Please check out the dynamic Q&A session for the "Killing America" sneak preview that took place in Menlo Park on March 2.
It was a very frank, no-holds barred conversation that ruffled many feathers among the Left in the Bay Area. https://t.co/cJ2KEcIqie
— Eli Steele (@Hebro_Steele) March 7, 2024
“Killing America” came together swiftly given the fresh nature of the material. That explains why some of the key interviews are shot in unflattering surroundings.
Other visual elements are sturdier, as is the occasional narration by author Shelby Steele (Eli Steele’s father, who previously collaborated on his son’s “What Killed Michael Brown?”). That narration could have better fused the film’s two halves.

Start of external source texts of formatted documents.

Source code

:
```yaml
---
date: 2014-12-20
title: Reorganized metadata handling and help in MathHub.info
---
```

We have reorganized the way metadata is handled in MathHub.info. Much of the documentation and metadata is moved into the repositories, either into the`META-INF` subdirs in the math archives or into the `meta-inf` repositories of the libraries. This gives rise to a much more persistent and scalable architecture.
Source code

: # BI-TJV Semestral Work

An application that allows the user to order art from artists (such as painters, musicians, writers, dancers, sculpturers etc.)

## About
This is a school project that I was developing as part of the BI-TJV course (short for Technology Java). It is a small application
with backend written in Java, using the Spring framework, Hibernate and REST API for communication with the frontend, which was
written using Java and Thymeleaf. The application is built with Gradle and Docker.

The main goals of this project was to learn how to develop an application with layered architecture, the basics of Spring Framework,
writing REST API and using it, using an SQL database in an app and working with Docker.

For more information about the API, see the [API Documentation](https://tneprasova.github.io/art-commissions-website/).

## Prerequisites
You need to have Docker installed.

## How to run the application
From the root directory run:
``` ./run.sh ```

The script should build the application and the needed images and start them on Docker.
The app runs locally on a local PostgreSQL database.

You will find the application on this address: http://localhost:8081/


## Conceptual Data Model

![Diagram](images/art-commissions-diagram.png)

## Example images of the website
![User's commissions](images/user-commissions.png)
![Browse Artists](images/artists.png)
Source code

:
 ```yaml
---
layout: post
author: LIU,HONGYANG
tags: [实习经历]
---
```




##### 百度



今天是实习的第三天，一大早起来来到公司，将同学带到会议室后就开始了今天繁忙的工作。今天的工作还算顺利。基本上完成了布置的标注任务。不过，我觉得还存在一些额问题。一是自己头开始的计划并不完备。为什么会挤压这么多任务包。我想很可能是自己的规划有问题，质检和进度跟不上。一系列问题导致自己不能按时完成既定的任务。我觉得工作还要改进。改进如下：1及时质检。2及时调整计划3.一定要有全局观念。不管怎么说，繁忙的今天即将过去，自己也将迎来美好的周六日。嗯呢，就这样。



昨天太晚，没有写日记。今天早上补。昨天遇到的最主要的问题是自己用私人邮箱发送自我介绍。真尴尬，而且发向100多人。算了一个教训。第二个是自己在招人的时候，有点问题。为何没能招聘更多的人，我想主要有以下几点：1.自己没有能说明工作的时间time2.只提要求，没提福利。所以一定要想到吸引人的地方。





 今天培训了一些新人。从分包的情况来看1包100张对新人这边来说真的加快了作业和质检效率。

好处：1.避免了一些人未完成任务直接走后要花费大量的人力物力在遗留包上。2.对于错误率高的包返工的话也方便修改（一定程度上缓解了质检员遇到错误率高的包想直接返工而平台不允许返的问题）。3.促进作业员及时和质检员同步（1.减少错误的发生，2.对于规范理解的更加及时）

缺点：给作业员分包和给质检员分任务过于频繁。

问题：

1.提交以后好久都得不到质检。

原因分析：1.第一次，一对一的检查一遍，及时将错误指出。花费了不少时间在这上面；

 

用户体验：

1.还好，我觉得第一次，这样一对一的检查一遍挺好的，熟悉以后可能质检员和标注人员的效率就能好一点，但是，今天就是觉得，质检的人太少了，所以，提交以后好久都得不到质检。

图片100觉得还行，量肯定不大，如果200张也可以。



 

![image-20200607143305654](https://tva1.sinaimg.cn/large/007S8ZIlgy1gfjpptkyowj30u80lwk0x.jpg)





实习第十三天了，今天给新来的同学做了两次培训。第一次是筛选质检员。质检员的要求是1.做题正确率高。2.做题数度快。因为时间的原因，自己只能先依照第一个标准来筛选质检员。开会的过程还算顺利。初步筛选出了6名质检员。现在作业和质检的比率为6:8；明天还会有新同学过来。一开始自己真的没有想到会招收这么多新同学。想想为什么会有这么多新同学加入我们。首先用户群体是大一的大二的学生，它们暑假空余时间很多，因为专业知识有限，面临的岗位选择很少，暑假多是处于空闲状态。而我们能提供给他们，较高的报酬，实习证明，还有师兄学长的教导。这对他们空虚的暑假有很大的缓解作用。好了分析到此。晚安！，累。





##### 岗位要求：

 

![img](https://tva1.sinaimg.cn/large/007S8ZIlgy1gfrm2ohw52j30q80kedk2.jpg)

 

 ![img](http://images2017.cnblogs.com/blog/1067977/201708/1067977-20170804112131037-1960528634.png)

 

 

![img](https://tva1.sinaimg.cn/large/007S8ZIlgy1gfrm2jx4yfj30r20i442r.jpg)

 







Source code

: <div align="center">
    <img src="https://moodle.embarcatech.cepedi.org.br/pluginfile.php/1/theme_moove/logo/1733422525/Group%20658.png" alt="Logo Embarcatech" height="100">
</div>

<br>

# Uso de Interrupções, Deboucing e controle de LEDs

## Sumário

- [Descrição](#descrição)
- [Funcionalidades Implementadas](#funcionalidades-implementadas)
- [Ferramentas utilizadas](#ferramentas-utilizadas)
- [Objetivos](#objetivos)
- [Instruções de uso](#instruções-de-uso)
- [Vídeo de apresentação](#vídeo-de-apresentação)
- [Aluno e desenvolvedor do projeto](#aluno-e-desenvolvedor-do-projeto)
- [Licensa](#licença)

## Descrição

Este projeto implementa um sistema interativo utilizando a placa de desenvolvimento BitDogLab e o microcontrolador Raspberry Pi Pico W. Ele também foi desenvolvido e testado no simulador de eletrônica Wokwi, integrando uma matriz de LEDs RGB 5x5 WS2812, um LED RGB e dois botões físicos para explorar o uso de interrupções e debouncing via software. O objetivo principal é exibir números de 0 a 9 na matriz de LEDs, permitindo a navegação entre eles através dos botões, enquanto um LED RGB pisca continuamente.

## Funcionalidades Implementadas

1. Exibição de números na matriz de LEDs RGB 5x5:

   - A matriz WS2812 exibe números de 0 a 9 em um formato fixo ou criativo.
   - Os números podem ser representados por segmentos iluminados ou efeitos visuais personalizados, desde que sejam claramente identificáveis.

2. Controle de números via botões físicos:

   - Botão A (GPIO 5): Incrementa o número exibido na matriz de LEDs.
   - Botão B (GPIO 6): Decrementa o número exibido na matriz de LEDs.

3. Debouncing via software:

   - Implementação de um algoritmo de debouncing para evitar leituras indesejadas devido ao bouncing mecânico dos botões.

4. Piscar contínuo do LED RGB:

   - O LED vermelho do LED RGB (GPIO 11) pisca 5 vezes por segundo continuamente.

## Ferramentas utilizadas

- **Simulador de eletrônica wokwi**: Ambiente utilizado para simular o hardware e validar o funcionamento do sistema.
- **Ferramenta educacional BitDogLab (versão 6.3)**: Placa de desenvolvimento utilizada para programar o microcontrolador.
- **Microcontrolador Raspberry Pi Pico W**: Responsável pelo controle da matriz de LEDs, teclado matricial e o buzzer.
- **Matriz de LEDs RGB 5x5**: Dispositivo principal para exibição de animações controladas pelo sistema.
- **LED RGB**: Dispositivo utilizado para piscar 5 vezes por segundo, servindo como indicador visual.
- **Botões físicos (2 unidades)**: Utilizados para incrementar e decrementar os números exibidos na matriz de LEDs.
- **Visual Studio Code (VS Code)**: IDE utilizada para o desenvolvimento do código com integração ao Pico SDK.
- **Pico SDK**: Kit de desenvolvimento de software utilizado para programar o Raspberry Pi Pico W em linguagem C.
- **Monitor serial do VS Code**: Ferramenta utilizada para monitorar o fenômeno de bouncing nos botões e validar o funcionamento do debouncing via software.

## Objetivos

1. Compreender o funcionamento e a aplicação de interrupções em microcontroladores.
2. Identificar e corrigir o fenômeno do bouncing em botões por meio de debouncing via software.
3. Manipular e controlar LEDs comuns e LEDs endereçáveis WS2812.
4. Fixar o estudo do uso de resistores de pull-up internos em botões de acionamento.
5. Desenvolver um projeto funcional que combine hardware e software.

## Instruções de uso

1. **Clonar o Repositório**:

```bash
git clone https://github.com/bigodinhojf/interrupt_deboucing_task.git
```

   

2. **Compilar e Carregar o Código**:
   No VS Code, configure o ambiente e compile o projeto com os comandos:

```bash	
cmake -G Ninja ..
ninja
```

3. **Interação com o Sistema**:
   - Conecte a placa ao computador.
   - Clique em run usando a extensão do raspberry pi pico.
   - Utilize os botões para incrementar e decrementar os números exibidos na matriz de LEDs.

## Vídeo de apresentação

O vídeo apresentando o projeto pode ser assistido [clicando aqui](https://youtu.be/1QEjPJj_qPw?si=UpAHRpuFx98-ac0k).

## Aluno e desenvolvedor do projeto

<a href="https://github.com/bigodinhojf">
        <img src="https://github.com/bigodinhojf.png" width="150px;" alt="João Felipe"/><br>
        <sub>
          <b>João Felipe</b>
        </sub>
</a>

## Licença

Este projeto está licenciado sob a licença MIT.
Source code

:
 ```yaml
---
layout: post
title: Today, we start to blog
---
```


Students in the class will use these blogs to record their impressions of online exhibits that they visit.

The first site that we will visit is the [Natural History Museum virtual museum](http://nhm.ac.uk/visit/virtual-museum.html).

We’ve seen some of the shocking footage in “Killing America” before. Other sequences are original and frightening. Case in point: A parent shares a classroom project where kids must guess the ethnic backgrounds of select celebrities.
The material presented in “Killing America” needs a broader examination, something a 30-plus minute featurette can’t provide. It’s still a powerful placeholder, letting viewers know what’s happening in some California schools and, likely, classrooms nationwide.
HiT or Miss: “Killing America” bears the earmarks of a quickly assembled project, but the powerful messages within are undeniable.